In the opinion of Judge Andrews in People v. Rice, 135 N. Y. 473, 31 N. E. 921, 16 L. R. A. 836, referring to the jurisdiction of this court in determining the constitutionality of the apportionment act of 1892 (Laws 1902, c. 397), he said: "I shall not undertake to show that the question presented is of judicial cognizance. That it is a judicial question cannot under the authorities be denied. The legislature and the courts are alike bound to obey the constitution, and if the legislature transgresses the fundamental law and oversteps in legislation the barriers of the constitution, it is a part of the liberties of the people that the judicial department shall have and exercise the power of protecting the constitution itself against infringement. The power of the courts to set aside an unconstitutional apportionment has quite recently been asserted and exercised by the courts of Wisconsin and Michigan: State v. Cunningham, 82 Wis. 39, 51 N. W. 1133; Giddings v. Blacker, 93 Mich. 1, 52 N. W. 944, 16 L. R. A. 402; Supervisors of Houghton County v. Blacker, 92 Mich. 638, 52 N. W. 951, 16 L. R. A. 432."

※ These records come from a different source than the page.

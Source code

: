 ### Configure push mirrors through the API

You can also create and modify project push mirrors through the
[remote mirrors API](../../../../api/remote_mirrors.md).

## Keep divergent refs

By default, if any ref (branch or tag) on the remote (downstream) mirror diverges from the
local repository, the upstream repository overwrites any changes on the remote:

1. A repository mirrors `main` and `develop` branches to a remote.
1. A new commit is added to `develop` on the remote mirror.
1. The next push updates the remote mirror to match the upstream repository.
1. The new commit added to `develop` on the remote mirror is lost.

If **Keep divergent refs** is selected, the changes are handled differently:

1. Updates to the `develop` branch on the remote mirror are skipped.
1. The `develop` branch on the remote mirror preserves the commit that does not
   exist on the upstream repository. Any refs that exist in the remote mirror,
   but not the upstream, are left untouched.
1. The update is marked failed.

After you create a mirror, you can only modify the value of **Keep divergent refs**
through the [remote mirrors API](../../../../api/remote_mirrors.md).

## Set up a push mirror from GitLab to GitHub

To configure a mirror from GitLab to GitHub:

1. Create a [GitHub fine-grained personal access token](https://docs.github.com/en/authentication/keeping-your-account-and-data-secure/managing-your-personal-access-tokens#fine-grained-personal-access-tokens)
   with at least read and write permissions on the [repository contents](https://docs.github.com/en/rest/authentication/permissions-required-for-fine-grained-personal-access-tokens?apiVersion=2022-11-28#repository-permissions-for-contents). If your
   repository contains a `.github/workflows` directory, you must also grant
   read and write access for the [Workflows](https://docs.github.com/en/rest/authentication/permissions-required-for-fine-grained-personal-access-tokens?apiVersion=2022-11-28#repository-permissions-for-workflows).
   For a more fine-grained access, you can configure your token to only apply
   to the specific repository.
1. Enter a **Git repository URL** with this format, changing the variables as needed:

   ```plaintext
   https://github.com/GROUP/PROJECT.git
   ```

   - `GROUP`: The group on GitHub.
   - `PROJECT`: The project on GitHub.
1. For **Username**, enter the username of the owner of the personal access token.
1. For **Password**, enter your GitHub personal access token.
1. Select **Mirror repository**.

Although the language quoted is taken from a dissenting opinion, the opinion of the court by Judge Peckham does not deny the power of the court to review an act of apportionment, but it says (page 501): "We think that the courts have no power in such case to review the exercise of a discretion intrusted to the legislature by the constitution unless it is plainly and grossly abused. . . . . We do not intimate that in no case could the action of the legislature be reviewed by the courts. Cases may easily be imagined where the action of that body would be so gross a violation of the constitution that it could be seen that it had been entirely lost sight of and an intentional disregard of its commands both in the letter and in the spirit had been indulged in."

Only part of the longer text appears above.